▶ **The task**: For each line of the data below that contains "outage", return that line.

[Items listed in a dataset]
= Beginning of Section =

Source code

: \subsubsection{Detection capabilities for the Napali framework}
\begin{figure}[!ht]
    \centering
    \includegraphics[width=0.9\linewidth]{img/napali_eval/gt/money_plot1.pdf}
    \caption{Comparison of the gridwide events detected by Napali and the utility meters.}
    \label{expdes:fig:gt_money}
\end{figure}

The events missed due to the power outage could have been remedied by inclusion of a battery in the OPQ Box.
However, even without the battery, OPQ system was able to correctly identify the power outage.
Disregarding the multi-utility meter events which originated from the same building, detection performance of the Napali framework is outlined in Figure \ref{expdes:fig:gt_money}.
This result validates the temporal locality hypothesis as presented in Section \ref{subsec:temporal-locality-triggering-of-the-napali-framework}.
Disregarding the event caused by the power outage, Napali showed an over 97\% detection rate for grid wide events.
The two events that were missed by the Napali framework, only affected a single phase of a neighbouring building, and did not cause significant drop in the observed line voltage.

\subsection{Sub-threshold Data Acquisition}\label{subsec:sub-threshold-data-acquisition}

= End of Section =
= Beginning of Section =

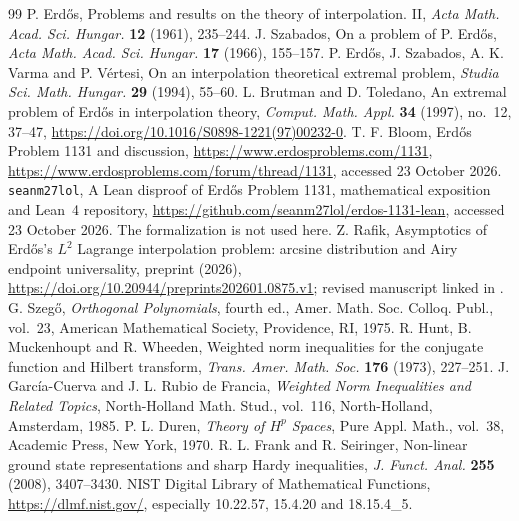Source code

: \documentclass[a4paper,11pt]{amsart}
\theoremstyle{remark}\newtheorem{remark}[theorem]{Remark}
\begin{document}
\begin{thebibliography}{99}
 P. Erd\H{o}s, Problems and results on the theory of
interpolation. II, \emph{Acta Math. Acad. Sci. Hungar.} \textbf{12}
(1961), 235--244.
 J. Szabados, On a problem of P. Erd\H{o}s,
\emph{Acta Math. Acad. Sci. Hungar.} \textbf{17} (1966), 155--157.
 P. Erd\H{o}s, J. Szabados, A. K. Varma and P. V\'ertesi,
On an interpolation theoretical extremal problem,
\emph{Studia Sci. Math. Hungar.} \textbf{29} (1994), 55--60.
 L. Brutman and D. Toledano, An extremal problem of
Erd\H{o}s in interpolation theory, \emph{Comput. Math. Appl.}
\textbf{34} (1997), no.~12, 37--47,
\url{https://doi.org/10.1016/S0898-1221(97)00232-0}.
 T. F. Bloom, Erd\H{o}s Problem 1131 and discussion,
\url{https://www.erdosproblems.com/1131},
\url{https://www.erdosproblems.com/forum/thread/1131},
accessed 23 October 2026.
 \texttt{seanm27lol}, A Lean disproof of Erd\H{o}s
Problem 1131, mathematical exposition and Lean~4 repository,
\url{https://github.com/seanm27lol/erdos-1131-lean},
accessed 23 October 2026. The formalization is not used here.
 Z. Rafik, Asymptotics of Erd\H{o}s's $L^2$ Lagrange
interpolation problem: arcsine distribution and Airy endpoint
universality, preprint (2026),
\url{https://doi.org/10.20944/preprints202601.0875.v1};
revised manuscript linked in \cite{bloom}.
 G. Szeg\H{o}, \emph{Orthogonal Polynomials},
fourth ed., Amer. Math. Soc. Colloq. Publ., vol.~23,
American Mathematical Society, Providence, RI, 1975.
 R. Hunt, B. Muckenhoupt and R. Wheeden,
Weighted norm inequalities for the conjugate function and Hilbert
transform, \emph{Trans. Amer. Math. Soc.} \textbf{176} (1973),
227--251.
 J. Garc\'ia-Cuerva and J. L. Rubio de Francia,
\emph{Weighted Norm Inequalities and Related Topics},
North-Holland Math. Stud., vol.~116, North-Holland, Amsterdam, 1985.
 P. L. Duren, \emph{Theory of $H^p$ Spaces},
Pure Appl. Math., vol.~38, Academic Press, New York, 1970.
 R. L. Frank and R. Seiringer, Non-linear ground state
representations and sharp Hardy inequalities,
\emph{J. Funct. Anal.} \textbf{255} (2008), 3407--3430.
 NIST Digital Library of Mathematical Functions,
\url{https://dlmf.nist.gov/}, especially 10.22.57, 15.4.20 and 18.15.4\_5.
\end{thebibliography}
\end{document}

= End of Section =
= Beginning of Section =

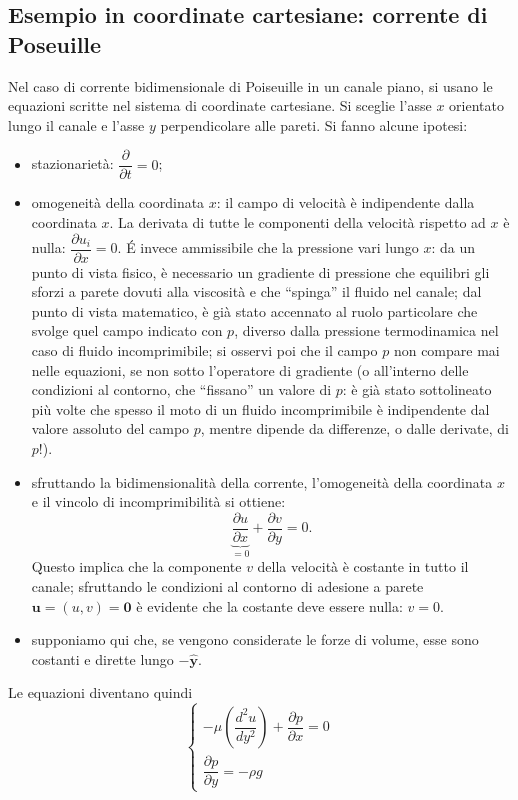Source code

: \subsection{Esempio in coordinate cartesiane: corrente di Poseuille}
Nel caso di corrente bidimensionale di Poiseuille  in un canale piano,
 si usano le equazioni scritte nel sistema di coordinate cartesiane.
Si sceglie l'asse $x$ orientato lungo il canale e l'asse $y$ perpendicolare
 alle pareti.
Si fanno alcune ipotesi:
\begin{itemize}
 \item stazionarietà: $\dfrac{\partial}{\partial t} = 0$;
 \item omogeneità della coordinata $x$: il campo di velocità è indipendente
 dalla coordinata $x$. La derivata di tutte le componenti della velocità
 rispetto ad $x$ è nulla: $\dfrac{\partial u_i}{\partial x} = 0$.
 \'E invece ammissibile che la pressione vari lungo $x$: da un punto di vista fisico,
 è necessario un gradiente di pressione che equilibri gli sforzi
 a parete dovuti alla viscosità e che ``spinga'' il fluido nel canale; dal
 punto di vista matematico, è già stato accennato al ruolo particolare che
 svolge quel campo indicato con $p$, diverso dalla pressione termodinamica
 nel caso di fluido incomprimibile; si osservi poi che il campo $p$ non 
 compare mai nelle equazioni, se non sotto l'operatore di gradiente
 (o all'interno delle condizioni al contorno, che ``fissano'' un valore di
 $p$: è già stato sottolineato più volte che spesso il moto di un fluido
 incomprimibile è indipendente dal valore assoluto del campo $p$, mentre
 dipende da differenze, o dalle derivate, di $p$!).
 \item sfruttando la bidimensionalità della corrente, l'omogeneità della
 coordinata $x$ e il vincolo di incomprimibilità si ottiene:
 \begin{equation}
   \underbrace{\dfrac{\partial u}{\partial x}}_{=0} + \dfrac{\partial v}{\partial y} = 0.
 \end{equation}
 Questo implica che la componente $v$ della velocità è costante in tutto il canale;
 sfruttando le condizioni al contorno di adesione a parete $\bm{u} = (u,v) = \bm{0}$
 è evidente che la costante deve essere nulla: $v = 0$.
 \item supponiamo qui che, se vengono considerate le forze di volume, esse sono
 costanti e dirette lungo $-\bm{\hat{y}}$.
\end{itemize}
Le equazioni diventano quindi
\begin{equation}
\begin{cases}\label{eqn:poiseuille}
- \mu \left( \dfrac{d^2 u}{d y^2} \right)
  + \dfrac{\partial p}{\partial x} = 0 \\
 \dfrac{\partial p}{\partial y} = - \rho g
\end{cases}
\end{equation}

= End of Section =

▶ **Result of the task**:
The events missed due to the power outage could have been remedied by inclusion of a battery in the OPQ Box.
However, even without the battery, OPQ system was able to correctly identify the power outage.
Disregarding the event caused by the power outage, Napali showed an over 97\% detection rate for grid wide events.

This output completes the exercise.